Aim of the task: Copy out each line of the material below that holds the string "欺世大观".

*** Opening of Information ***

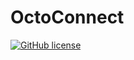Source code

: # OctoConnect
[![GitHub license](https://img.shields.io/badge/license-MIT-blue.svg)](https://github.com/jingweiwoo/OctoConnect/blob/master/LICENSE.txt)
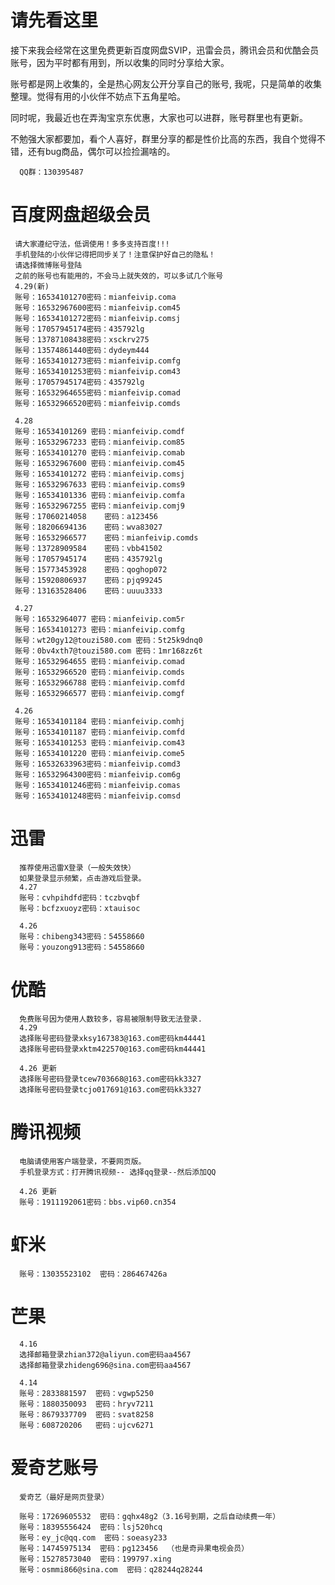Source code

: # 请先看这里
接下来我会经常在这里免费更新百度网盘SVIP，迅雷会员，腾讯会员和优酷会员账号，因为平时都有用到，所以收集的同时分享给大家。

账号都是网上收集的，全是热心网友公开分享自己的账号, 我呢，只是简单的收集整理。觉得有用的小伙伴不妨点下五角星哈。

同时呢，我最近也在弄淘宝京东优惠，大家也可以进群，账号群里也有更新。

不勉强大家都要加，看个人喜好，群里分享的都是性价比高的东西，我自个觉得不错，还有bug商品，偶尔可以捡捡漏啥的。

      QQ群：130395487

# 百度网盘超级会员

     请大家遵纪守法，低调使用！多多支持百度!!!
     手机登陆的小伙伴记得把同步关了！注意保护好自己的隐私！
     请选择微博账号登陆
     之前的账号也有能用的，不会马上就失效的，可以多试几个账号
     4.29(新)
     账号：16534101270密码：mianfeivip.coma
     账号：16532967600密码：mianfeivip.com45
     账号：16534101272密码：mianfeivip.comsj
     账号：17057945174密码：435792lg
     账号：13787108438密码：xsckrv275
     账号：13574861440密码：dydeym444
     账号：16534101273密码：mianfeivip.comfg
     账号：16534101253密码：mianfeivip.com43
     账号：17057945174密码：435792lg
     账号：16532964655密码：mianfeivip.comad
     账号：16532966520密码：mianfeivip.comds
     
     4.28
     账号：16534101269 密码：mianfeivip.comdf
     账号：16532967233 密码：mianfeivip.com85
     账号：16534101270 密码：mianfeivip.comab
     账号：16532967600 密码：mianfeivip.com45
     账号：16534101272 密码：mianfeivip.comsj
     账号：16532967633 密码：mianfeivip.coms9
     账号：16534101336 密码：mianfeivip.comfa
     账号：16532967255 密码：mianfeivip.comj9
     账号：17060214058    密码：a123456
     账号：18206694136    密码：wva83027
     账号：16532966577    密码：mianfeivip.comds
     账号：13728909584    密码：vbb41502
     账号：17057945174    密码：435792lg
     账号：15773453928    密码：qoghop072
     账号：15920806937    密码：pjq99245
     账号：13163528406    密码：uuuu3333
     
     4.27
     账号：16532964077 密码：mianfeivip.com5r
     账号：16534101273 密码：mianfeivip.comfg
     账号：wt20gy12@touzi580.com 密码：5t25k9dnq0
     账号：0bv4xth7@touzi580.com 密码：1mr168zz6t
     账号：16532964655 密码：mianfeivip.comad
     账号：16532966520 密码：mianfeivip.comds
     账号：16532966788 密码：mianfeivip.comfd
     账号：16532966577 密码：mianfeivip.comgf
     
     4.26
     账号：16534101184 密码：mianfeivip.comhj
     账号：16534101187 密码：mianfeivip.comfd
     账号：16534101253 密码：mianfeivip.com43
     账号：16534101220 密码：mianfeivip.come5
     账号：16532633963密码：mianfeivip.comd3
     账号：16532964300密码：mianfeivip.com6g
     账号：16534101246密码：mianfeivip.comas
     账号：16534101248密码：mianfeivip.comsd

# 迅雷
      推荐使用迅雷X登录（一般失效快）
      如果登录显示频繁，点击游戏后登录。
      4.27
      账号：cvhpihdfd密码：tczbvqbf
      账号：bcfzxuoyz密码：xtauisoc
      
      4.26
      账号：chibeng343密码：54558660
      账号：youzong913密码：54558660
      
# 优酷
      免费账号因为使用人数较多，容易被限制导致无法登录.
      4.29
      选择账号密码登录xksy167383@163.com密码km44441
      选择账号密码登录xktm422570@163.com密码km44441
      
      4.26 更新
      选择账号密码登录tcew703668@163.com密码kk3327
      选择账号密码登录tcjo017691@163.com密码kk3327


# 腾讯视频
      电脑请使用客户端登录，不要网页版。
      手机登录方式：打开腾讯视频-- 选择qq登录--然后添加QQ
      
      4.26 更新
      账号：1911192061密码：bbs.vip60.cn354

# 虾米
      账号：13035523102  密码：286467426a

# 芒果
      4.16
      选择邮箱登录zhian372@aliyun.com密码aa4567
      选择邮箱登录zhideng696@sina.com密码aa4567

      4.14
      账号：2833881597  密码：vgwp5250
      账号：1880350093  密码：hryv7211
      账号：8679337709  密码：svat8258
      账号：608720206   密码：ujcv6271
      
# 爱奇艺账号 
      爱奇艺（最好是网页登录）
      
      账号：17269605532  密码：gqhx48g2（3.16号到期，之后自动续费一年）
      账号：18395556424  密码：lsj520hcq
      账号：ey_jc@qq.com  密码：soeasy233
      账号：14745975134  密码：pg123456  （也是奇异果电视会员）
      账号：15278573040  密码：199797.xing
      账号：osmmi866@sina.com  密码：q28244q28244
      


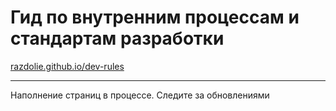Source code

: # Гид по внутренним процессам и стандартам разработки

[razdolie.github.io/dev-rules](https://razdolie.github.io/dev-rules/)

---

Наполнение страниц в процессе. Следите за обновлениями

*** Close of Information ***
*** Opening of Information ***

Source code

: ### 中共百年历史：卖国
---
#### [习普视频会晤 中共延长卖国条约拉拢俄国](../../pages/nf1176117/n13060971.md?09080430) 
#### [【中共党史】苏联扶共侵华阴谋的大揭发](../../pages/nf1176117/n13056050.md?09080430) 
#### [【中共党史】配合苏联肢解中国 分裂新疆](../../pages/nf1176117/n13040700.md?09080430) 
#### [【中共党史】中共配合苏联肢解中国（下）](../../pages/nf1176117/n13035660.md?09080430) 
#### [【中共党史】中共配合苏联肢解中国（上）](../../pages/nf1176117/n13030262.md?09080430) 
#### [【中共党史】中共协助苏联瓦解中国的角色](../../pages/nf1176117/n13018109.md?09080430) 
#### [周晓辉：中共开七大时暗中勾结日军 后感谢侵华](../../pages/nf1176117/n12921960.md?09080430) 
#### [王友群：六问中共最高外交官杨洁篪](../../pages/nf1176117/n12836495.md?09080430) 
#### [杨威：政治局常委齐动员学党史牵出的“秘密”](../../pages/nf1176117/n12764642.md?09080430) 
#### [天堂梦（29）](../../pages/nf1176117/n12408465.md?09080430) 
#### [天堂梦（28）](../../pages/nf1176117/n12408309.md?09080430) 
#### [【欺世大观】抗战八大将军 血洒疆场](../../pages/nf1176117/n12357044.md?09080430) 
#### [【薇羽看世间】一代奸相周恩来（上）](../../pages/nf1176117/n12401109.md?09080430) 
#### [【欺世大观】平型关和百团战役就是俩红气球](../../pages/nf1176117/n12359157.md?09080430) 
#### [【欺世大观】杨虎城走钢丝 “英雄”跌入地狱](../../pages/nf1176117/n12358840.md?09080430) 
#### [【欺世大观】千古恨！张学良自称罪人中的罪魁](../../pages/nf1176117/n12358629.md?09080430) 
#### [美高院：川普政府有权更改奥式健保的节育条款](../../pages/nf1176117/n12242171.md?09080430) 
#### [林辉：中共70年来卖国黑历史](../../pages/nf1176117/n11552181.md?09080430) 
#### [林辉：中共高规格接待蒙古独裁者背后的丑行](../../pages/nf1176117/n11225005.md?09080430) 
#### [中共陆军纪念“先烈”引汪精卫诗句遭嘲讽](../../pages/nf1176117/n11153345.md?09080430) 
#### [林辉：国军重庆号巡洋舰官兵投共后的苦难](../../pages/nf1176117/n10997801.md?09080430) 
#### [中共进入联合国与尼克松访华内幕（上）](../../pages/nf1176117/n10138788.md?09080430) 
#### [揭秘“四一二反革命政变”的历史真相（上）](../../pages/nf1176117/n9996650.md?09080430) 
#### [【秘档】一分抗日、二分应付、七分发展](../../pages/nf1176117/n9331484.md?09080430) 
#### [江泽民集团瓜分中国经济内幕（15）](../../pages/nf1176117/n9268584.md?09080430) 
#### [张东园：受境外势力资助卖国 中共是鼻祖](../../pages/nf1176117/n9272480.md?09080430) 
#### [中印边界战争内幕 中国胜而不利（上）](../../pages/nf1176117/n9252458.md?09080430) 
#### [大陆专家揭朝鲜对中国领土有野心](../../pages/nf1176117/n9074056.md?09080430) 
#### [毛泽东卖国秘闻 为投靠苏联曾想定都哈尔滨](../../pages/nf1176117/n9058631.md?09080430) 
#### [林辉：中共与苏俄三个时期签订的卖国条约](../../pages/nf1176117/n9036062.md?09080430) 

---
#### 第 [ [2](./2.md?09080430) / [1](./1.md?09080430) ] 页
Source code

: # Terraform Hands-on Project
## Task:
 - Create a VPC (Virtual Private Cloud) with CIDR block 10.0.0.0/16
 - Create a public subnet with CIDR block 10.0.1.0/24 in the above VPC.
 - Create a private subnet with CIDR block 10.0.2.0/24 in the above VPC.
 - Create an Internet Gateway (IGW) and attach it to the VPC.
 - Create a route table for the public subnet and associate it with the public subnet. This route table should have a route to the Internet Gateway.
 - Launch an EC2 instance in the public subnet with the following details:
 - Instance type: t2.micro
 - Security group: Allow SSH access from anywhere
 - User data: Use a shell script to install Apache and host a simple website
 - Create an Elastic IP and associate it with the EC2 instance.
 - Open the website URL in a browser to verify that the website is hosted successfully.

*** Close of Information ***

Response to this task:
#### [【欺世大观】抗战八大将军 血洒疆场](../../pages/nf1176117/n12357044.md?09080430) 
#### [【欺世大观】平型关和百团战役就是俩红气球](../../pages/nf1176117/n12359157.md?09080430) 
#### [【欺世大观】杨虎城走钢丝 “英雄”跌入地狱](../../pages/nf1176117/n12358840.md?09080430) 
#### [【欺世大观】千古恨！张学良自称罪人中的罪魁](../../pages/nf1176117/n12358629.md?09080430) 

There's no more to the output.